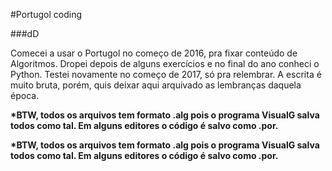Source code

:#Portugol coding

###dD

Comecei a usar o Portugol no começo de 2016, pra fixar conteúdo de Algoritmos. Dropei depois de alguns exercícios e no final do ano conheci o Python. Testei novamente no começo de 2017, só pra relembrar. A escrita é muito bruta, porém, quis deixar aqui arquivado as lembranças daquela época. 

<p>
  <strong>*BTW, todos os arquivos tem formato .alg pois o programa VisualG salva todos como tal. Em alguns editores o código é salvo como .por.
</p>

*BTW, todos os arquivos tem formato .alg pois o programa VisualG salva todos como tal. Em alguns editores o código é salvo como .por.
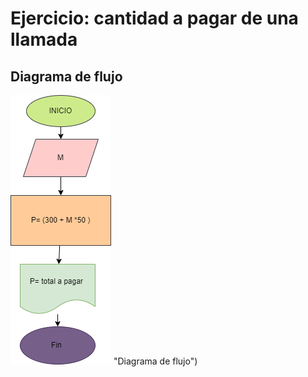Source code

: # Ejercicio: cantidad a pagar de una llamada 

## Diagrama de flujo

![Diagrama de flujo](diagrama.png) "Diagrama de flujo")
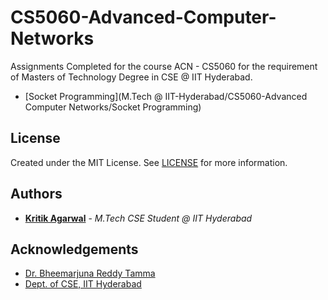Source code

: # CS5060-Advanced-Computer-Networks
Assignments Completed for the course ACN - CS5060 for the requirement of Masters of Technology Degree in CSE @ IIT Hyderabad.

* [Socket Programming](M.Tech @ IIT-Hyderabad/CS5060-Advanced Computer Networks/Socket Programming)

## License

Created under the MIT License. See [LICENSE](https://github.com/AgarwalKritik/public/blob/main/LICENSE) for more information.

## Authors

* **[Kritik Agarwal](https://github.com/AgarwalKritik/)** - *M.Tech CSE Student @ IIT Hyderabad*

## Acknowledgements

* [Dr. Bheemarjuna Reddy Tamma](https://people.iith.ac.in/tbr/)
* [Dept. of CSE, IIT Hyderabad](https://cse.iith.ac.in)
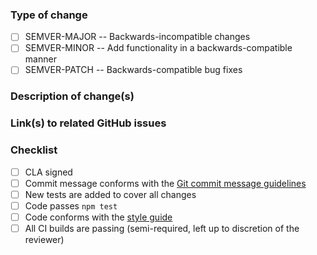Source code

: <!--
See http://loopback.io/doc/en/contrib/triaging-pull-requests.html to understand
the MINIMUM requirements for submitting pull requests.
-->

### Type of change

<!--
See http://semver.org/ for more info.
-->

- [ ] SEMVER-MAJOR -- Backwards-incompatible changes
- [ ] SEMVER-MINOR -- Add functionality in a backwards-compatible manner
- [ ] SEMVER-PATCH -- Backwards-compatible bug fixes

### Description of change(s)



### Link(s) to related GitHub issues



### Checklist

- [ ] CLA signed
- [ ] Commit message conforms with the [Git commit message
  guidelines](http://loopback.io/doc/en/contrib/git-commit-messages.html)
- [ ] New tests are added to cover all changes
- [ ] Code passes `npm test`
- [ ] Code conforms with the [style
  guide](http://loopback.io/doc/en/contrib/style-guide.html)
- [ ] All CI builds are passing (semi-required, left up to discretion of the
  reviewer)
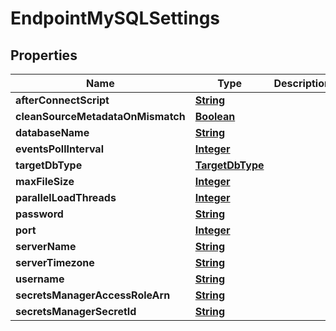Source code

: 

# EndpointMySQLSettings


## Properties

| Name | Type | Description | Notes |
|------------ | ------------- | ------------- | -------------|
|**afterConnectScript** | [**String**](String.md) |  |  [optional] |
|**cleanSourceMetadataOnMismatch** | [**Boolean**](Boolean.md) |  |  [optional] |
|**databaseName** | [**String**](String.md) |  |  [optional] |
|**eventsPollInterval** | [**Integer**](Integer.md) |  |  [optional] |
|**targetDbType** | [**TargetDbType**](TargetDbType.md) |  |  [optional] |
|**maxFileSize** | [**Integer**](Integer.md) |  |  [optional] |
|**parallelLoadThreads** | [**Integer**](Integer.md) |  |  [optional] |
|**password** | [**String**](String.md) |  |  [optional] |
|**port** | [**Integer**](Integer.md) |  |  [optional] |
|**serverName** | [**String**](String.md) |  |  [optional] |
|**serverTimezone** | [**String**](String.md) |  |  [optional] |
|**username** | [**String**](String.md) |  |  [optional] |
|**secretsManagerAccessRoleArn** | [**String**](String.md) |  |  [optional] |
|**secretsManagerSecretId** | [**String**](String.md) |  |  [optional] |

### [Requirement]
Scan the data for lines containing "Computer" and copy all of them.

### [Output of the task]
: # CS5060-Advanced-Computer-Networks
* [Socket Programming](M.Tech @ IIT-Hyderabad/CS5060-Advanced Computer Networks/Socket Programming)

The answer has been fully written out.